Ultimate Comics Spider-Man #6

by Timothy Callahan, Columnist/Reviewer |

Story by
Brian Michael Bendis
Art by
David Lafuente
Colors by
Justin Ponsor
Letters by
Cory Petit
Cover by
David LaFuente
Publisher
Marvel Comics
Cover Price
$3.99 (USD)
Release Date
Jan 6th, 2010

Sun, January 10th, 2010 at 8:19PM (PST)


The tone of this series is a strange one. Six months after the mass destruction that was "Ultimatum" (according to the continuity of this series), we get sit-com scenarios and witty banter, coupled with death-dealing robots and sadness. It's not that the tone feels wrong, it's just that the highs of the hijinx contrast strangely with the pain and suffering that has just occurred in the Ultimate Universe. This issue hints at that pain and suffering, particularly in the face of a familiar character whose been playing a role in this series since the relaunch under the guise of a mysterious hero in a red cloak.

Yes, we do find out the identity of that "new" superhero here, and though I won't spoil the surprise, I will say that the character's presence -- and possible reasons for the assumed identity -- imply that the events of "Ultimatum" will be dealt with more directly soon enough.

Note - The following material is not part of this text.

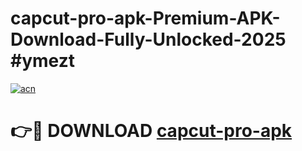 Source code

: # capcut-pro-apk-Premium-APK-Download-Fully-Unlocked-2025 #ymezt

[![acn](https://github.com/user-attachments/assets/0f9c940e-d8b0-45ae-aac7-cd30a18b3e1c)](https://app.mediaupload.pro?title=capcut-pro-apk&ref=07M)

# 👉🔴 DOWNLOAD [capcut-pro-apk](https://app.mediaupload.pro?title=capcut-pro-apk&ref=07M)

But let's talk about this issue.

David Lafuente does a great job, as always, with the action scenes. In this case, it's the attack of a newly-designed Spider-Slayer robot at Peter Parker's school. Mysterio's behind it, of course, because he's seemingly behind everything in this relaunched series, but we still don't know what his deal is. What is the mystery of Mysterio?

Where this issue doesn't quite work is in the domestic scenes. Aunt May's house has become a kennel for wayward characters. Iceman's living there. Gwen Stacy. The Human Torch. It's kind of ridiculous, and Bendis plays it up as ridiculous. Even Peter Parker's kind of fed up with it. But Lafuente's art is a bit too expressive in these scenes, adding a hammy take on what could be a living arrangement wrought with witty conflict. And, most strange of all, his version of Bobby Drake turns the normally scrawny character into a stubby, lumpen young man. At least his ridiculous do-rag is nowhere to be seen. What's that? It's on the cover of the next issue? Oh.

There's a lot to like about this issue, from the dialogue in the high school halls to the confrontation between Aunt May and Principal Siuntres (spelled "Suitress" here, but modeled on "Word Balloon" host John Siuntres), and, most impressive, the dynamic battle as Spider-Man and friends save the day.

But the legacy of the Ultimatum Wave looms. And it seems that Peter Parker will have to face the reality of that sooner, rather than later.